By integrating OnnxTR with Docling, users can achieve more efficient and accurate OCR results, enhancing the overall document processing experience.

Usage

from docling.datamodel.pipeline_options import PdfPipelineOptions
from docling.document_converter import (
    ConversionResult,
    DocumentConverter,
    InputFormat,
    PdfFormatOption,
)
from docling_ocr_onnxtr import OnnxtrOcrOptions


def main():
    # Source document to convert
    source = "https://arxiv.org/pdf/2408.09869v4"

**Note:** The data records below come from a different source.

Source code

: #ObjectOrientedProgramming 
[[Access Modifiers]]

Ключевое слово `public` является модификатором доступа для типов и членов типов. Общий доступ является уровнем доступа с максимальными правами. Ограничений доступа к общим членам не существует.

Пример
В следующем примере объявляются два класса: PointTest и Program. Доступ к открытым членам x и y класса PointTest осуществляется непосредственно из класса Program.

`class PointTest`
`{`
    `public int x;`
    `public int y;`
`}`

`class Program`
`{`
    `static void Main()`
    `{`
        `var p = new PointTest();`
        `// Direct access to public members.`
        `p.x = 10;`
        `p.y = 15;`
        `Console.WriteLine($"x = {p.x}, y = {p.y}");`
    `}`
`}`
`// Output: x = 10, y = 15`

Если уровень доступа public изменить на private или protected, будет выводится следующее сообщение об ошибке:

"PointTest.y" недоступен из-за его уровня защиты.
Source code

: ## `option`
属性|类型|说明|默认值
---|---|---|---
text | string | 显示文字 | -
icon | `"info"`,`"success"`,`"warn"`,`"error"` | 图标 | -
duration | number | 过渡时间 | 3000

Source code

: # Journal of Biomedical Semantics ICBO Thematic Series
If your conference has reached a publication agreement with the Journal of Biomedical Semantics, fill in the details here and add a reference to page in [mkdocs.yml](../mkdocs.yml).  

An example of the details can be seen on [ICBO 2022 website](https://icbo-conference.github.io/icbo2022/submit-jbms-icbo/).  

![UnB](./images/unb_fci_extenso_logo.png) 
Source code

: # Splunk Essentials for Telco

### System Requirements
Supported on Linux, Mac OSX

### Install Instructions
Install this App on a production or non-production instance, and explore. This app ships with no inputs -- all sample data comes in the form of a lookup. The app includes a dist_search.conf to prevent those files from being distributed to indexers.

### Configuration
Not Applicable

    # Available detection & recognition models can be found at
    # https://github.com/felixdittrich92/OnnxTR

    # Or you choose a model from Hugging Face Hub
    # Collection: https://huggingface.co/collections/Felix92/onnxtr-66bf213a9f88f7346c90e842

    ocr_options = OnnxtrOcrOptions(
        # Text detection model
        det_arch="db_mobilenet_v3_large",
        # Text recognition model - from Hugging Face Hub
        reco_arch="Felix92/onnxtr-parseq-multilingual-v1",
        # This can be set to `True` to auto-correct the orientation of the pages
        auto_correct_orientation=False,
    )

    pipeline_options = PdfPipelineOptions(
        ocr_options=ocr_options,
    )
    pipeline_options.allow_external_plugins = True  # <-- enabled the external plugins

    # Convert the document
    converter = DocumentConverter(
        format_options={
            InputFormat.PDF: PdfFormatOption(
                pipeline_options=pipeline_options,
            ),
        },
    )

    conversion_result: ConversionResult = converter.convert(source=source)
    doc = conversion_result.document
    md = doc.export_to_markdown()
    print(md)


if __name__ == "__main__":
    main()

It is also possible to load the models from local files instead of using the Hugging Face Hub or downloading them from the repo:

from docling.datamodel.pipeline_options import PdfPipelineOptions
from docling.document_converter import (
    ConversionResult,
    DocumentConverter,
    InputFormat,
    PdfFormatOption,
)
from docling_ocr_onnxtr import OnnxtrOcrOptions
from onnxtr.models import db_mobilenet_v3_large, parseq


def main():
    # Source document to convert
    source = "https://arxiv.org/pdf/2408.09869v4"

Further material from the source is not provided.